SOURCE MATERIAL START
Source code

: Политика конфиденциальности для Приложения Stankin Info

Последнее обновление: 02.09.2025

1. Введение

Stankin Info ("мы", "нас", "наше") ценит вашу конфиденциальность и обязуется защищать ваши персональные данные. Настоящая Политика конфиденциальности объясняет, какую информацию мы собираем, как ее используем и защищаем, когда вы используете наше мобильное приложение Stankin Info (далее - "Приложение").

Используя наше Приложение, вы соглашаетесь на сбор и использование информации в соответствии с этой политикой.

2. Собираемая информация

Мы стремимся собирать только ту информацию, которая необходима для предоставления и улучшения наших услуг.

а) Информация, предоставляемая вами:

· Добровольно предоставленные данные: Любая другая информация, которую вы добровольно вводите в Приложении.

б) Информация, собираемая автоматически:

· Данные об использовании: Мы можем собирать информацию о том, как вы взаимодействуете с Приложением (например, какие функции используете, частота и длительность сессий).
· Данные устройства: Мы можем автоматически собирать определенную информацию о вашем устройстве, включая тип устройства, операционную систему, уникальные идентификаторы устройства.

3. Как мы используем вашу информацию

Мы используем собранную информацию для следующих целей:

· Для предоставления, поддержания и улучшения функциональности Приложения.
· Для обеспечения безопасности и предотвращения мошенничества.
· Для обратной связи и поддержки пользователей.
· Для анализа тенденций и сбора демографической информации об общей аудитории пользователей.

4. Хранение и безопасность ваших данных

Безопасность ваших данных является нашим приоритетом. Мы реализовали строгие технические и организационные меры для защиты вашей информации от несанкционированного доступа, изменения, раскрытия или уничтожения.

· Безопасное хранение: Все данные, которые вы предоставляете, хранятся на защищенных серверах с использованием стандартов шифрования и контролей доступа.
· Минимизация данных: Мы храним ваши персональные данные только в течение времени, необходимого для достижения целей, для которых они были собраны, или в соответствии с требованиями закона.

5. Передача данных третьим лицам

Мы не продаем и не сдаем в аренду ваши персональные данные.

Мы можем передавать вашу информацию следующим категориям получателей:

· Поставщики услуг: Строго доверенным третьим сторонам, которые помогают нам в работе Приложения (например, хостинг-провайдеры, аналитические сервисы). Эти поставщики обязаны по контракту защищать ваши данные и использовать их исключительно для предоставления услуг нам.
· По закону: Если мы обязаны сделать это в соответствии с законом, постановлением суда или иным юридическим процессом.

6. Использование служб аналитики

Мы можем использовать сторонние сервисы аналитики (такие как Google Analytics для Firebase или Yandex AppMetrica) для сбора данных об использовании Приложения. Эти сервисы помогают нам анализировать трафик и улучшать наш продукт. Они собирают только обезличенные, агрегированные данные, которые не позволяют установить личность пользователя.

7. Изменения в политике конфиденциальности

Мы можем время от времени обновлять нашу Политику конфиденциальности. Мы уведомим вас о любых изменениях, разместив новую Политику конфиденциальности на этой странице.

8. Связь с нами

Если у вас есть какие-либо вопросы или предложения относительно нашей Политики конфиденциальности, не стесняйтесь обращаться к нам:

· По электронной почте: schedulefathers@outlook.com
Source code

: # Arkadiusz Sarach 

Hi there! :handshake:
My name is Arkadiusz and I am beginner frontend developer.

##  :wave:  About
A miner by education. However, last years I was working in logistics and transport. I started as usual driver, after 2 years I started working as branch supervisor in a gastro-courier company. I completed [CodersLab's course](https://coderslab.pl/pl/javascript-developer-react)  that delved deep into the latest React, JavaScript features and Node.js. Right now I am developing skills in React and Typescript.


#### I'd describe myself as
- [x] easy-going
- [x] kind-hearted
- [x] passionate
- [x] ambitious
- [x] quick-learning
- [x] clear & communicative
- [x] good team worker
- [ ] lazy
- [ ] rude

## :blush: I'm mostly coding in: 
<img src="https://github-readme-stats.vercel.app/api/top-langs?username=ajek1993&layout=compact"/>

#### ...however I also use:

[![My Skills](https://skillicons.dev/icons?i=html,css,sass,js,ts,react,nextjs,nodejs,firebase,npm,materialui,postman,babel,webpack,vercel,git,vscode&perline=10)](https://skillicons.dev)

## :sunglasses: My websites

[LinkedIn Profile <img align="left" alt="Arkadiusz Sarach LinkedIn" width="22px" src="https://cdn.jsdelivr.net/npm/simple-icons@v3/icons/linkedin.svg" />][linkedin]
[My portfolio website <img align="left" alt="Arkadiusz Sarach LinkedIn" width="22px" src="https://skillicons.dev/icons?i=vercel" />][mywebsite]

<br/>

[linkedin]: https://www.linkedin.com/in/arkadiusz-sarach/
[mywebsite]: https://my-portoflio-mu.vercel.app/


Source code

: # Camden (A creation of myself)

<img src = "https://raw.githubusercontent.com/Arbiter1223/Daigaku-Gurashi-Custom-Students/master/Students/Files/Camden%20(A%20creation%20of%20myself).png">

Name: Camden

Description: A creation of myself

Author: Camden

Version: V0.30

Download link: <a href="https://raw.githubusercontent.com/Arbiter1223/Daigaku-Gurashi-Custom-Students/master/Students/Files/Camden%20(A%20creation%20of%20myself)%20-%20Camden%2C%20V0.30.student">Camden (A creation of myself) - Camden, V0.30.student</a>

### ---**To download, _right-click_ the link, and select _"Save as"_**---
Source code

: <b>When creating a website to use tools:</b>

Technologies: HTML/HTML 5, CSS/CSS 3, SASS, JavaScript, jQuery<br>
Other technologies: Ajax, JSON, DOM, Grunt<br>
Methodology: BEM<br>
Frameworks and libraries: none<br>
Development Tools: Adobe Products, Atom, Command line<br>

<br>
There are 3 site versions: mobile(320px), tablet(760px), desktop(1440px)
SOURCE MATERIAL END
### ACTIVITY
Each line above from the one with "## :sunglasses: My websites" up to and including the one with "to use tools:</b>" must be set down exactly, and no line outside that span may appear.

### YOUR SOLUTION
## :sunglasses: My websites

[LinkedIn Profile <img align="left" alt="Arkadiusz Sarach LinkedIn" width="22px" src="https://cdn.jsdelivr.net/npm/simple-icons@v3/icons/linkedin.svg" />][linkedin]
[My portfolio website <img align="left" alt="Arkadiusz Sarach LinkedIn" width="22px" src="https://skillicons.dev/icons?i=vercel" />][mywebsite]

<br/>

[linkedin]: https://www.linkedin.com/in/arkadiusz-sarach/
[mywebsite]: https://my-portoflio-mu.vercel.app/


Source code

: # Camden (A creation of myself)

<img src = "https://raw.githubusercontent.com/Arbiter1223/Daigaku-Gurashi-Custom-Students/master/Students/Files/Camden%20(A%20creation%20of%20myself).png">

Name: Camden

Description: A creation of myself

Author: Camden

Version: V0.30

Download link: <a href="https://raw.githubusercontent.com/Arbiter1223/Daigaku-Gurashi-Custom-Students/master/Students/Files/Camden%20(A%20creation%20of%20myself)%20-%20Camden%2C%20V0.30.student">Camden (A creation of myself) - Camden, V0.30.student</a>

### ---**To download, _right-click_ the link, and select _"Save as"_**---
Source code

: <b>When creating a website to use tools:</b>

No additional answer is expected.